Description of the task:
Give a faithful, exact copy of all entries, minus the images.

Saved entries
________________________________________

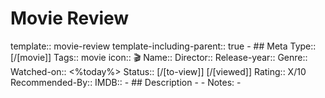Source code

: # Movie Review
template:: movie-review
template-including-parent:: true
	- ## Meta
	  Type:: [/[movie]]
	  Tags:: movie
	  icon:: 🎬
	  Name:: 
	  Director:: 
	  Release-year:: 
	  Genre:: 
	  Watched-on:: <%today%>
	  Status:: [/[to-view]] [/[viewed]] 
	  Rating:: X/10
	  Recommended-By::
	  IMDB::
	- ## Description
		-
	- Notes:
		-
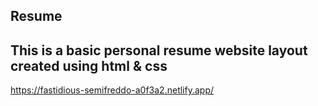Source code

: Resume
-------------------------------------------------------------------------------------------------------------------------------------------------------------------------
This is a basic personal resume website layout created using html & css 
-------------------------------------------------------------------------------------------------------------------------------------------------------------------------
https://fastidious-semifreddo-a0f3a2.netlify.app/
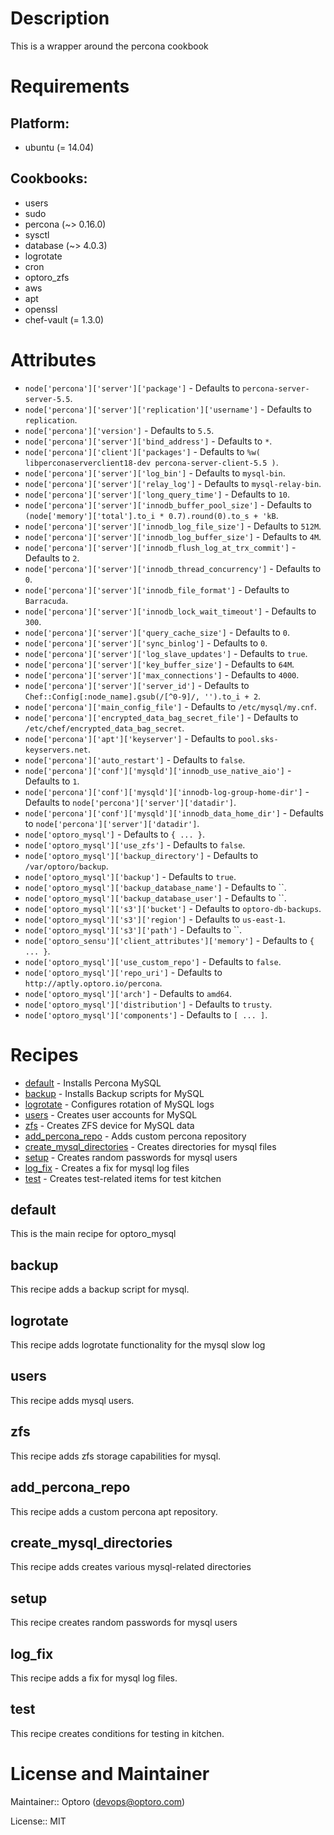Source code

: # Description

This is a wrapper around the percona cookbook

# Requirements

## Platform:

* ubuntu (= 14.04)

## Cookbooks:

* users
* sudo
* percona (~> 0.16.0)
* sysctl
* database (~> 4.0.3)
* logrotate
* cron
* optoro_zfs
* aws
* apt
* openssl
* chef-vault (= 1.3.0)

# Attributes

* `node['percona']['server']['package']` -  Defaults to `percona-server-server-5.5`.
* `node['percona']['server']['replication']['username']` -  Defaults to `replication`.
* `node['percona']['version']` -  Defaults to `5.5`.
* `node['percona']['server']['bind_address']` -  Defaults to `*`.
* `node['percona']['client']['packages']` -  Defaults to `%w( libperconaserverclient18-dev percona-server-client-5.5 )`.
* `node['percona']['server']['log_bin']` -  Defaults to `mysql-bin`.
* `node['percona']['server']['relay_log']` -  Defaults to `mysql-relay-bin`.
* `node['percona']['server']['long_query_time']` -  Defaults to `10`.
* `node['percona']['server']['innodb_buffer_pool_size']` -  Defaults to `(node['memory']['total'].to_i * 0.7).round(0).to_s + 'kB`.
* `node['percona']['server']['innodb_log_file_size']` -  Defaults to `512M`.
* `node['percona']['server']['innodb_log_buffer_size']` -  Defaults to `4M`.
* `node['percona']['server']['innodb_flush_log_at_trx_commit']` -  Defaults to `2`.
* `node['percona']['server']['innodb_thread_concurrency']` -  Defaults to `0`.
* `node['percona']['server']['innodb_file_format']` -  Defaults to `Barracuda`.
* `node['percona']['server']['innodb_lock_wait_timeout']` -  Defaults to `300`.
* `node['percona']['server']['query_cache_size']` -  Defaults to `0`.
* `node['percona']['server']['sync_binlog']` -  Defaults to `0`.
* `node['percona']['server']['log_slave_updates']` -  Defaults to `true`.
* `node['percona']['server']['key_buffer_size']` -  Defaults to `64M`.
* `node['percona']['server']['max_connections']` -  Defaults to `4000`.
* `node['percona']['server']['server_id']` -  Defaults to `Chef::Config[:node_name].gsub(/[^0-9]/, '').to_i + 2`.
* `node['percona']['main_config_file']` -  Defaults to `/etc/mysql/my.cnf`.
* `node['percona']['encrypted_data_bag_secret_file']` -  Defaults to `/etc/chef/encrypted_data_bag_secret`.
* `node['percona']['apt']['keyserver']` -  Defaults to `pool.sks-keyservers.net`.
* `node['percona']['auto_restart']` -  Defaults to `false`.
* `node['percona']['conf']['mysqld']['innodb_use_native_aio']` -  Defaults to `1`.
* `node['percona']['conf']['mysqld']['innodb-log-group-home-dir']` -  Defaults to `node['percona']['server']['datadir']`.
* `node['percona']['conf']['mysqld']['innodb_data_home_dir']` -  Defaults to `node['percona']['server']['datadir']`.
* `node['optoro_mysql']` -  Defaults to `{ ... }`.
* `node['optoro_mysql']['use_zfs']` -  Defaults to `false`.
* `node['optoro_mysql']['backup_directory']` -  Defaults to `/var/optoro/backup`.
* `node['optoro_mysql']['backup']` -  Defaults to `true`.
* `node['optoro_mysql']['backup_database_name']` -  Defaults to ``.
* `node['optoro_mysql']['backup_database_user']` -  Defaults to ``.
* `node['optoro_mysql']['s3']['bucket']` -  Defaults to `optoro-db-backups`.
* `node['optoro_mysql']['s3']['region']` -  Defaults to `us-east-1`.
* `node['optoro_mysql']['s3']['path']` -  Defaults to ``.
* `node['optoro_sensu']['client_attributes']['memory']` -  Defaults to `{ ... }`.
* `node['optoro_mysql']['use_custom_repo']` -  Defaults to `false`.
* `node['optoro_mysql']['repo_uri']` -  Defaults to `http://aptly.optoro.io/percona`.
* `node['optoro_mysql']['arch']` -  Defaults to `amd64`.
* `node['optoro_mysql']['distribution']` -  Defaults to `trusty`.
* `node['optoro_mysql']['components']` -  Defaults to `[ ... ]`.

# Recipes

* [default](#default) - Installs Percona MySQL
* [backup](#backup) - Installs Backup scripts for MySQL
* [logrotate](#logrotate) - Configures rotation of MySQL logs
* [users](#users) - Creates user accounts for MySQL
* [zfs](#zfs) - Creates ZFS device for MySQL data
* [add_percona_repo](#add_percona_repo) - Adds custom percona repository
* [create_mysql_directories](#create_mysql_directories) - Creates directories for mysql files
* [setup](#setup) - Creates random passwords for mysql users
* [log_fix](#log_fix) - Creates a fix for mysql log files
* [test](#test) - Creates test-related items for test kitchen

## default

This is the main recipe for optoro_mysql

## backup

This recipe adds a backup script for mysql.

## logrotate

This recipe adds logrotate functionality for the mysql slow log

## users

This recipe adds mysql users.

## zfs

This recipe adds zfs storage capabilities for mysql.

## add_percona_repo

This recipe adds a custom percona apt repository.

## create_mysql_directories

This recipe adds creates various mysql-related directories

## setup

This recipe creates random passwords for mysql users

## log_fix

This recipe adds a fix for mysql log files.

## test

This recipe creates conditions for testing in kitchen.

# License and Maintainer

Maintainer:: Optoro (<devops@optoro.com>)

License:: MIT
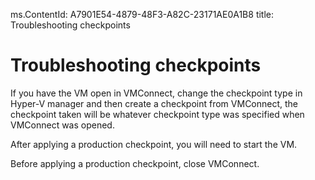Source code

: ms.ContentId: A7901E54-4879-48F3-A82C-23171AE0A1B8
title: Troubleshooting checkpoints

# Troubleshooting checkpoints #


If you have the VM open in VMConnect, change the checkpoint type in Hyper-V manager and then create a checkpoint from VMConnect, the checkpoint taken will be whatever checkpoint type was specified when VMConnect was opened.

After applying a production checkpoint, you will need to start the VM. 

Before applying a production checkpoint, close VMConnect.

________________________________________

Result of the exercise:
Source code

: # Movie Review
template:: movie-review
template-including-parent:: true
	- ## Meta
	  Type:: [/[movie]]
	  Tags:: movie
	  icon:: 🎬
	  Name:: 
	  Director:: 
	  Release-year:: 
	  Genre:: 
	  Watched-on:: <%today%>
	  Status:: [/[to-view]] [/[viewed]] 
	  Rating:: X/10
	  Recommended-By::
	  IMDB::
	- ## Description
		-
	- Notes:
		-
Source code

: Resume
-------------------------------------------------------------------------------------------------------------------------------------------------------------------------
This is a basic personal resume website layout created using html & css 
-------------------------------------------------------------------------------------------------------------------------------------------------------------------------
https://fastidious-semifreddo-a0f3a2.netlify.app/
Source code

: # Description

This is a wrapper around the percona cookbook

# Requirements

## Platform:

* ubuntu (= 14.04)

## Cookbooks:

* users
* sudo
* percona (~> 0.16.0)
* sysctl
* database (~> 4.0.3)
* logrotate
* cron
* optoro_zfs
* aws
* apt
* openssl
* chef-vault (= 1.3.0)

# Attributes

* `node['percona']['server']['package']` -  Defaults to `percona-server-server-5.5`.
* `node['percona']['server']['replication']['username']` -  Defaults to `replication`.
* `node['percona']['version']` -  Defaults to `5.5`.
* `node['percona']['server']['bind_address']` -  Defaults to `*`.
* `node['percona']['client']['packages']` -  Defaults to `%w( libperconaserverclient18-dev percona-server-client-5.5 )`.
* `node['percona']['server']['log_bin']` -  Defaults to `mysql-bin`.
* `node['percona']['server']['relay_log']` -  Defaults to `mysql-relay-bin`.
* `node['percona']['server']['long_query_time']` -  Defaults to `10`.
* `node['percona']['server']['innodb_buffer_pool_size']` -  Defaults to `(node['memory']['total'].to_i * 0.7).round(0).to_s + 'kB`.
* `node['percona']['server']['innodb_log_file_size']` -  Defaults to `512M`.
* `node['percona']['server']['innodb_log_buffer_size']` -  Defaults to `4M`.
* `node['percona']['server']['innodb_flush_log_at_trx_commit']` -  Defaults to `2`.
* `node['percona']['server']['innodb_thread_concurrency']` -  Defaults to `0`.
* `node['percona']['server']['innodb_file_format']` -  Defaults to `Barracuda`.
* `node['percona']['server']['innodb_lock_wait_timeout']` -  Defaults to `300`.
* `node['percona']['server']['query_cache_size']` -  Defaults to `0`.
* `node['percona']['server']['sync_binlog']` -  Defaults to `0`.
* `node['percona']['server']['log_slave_updates']` -  Defaults to `true`.
* `node['percona']['server']['key_buffer_size']` -  Defaults to `64M`.
* `node['percona']['server']['max_connections']` -  Defaults to `4000`.
* `node['percona']['server']['server_id']` -  Defaults to `Chef::Config[:node_name].gsub(/[^0-9]/, '').to_i + 2`.
* `node['percona']['main_config_file']` -  Defaults to `/etc/mysql/my.cnf`.
* `node['percona']['encrypted_data_bag_secret_file']` -  Defaults to `/etc/chef/encrypted_data_bag_secret`.
* `node['percona']['apt']['keyserver']` -  Defaults to `pool.sks-keyservers.net`.
* `node['percona']['auto_restart']` -  Defaults to `false`.
* `node['percona']['conf']['mysqld']['innodb_use_native_aio']` -  Defaults to `1`.
* `node['percona']['conf']['mysqld']['innodb-log-group-home-dir']` -  Defaults to `node['percona']['server']['datadir']`.
* `node['percona']['conf']['mysqld']['innodb_data_home_dir']` -  Defaults to `node['percona']['server']['datadir']`.
* `node['optoro_mysql']` -  Defaults to `{ ... }`.
* `node['optoro_mysql']['use_zfs']` -  Defaults to `false`.
* `node['optoro_mysql']['backup_directory']` -  Defaults to `/var/optoro/backup`.
* `node['optoro_mysql']['backup']` -  Defaults to `true`.
* `node['optoro_mysql']['backup_database_name']` -  Defaults to ``.
* `node['optoro_mysql']['backup_database_user']` -  Defaults to ``.
* `node['optoro_mysql']['s3']['bucket']` -  Defaults to `optoro-db-backups`.
* `node['optoro_mysql']['s3']['region']` -  Defaults to `us-east-1`.
* `node['optoro_mysql']['s3']['path']` -  Defaults to ``.
* `node['optoro_sensu']['client_attributes']['memory']` -  Defaults to `{ ... }`.
* `node['optoro_mysql']['use_custom_repo']` -  Defaults to `false`.
* `node['optoro_mysql']['repo_uri']` -  Defaults to `http://aptly.optoro.io/percona`.
* `node['optoro_mysql']['arch']` -  Defaults to `amd64`.
* `node['optoro_mysql']['distribution']` -  Defaults to `trusty`.
* `node['optoro_mysql']['components']` -  Defaults to `[ ... ]`.

# Recipes

* [default](#default) - Installs Percona MySQL
* [backup](#backup) - Installs Backup scripts for MySQL
* [logrotate](#logrotate) - Configures rotation of MySQL logs
* [users](#users) - Creates user accounts for MySQL
* [zfs](#zfs) - Creates ZFS device for MySQL data
* [add_percona_repo](#add_percona_repo) - Adds custom percona repository
* [create_mysql_directories](#create_mysql_directories) - Creates directories for mysql files
* [setup](#setup) - Creates random passwords for mysql users
* [log_fix](#log_fix) - Creates a fix for mysql log files
* [test](#test) - Creates test-related items for test kitchen

## default

This is the main recipe for optoro_mysql

## backup

This recipe adds a backup script for mysql.

## logrotate

This recipe adds logrotate functionality for the mysql slow log

## users

This recipe adds mysql users.

## zfs

This recipe adds zfs storage capabilities for mysql.

## add_percona_repo

This recipe adds a custom percona apt repository.

## create_mysql_directories

This recipe adds creates various mysql-related directories

## setup

This recipe creates random passwords for mysql users

## log_fix

This recipe adds a fix for mysql log files.

## test

This recipe creates conditions for testing in kitchen.

# License and Maintainer

Maintainer:: Optoro (<devops@optoro.com>)

License:: MIT
Source code

: ms.ContentId: A7901E54-4879-48F3-A82C-23171AE0A1B8
title: Troubleshooting checkpoints

# Troubleshooting checkpoints #


If you have the VM open in VMConnect, change the checkpoint type in Hyper-V manager and then create a checkpoint from VMConnect, the checkpoint taken will be whatever checkpoint type was specified when VMConnect was opened.

After applying a production checkpoint, you will need to start the VM. 

Before applying a production checkpoint, close VMConnect.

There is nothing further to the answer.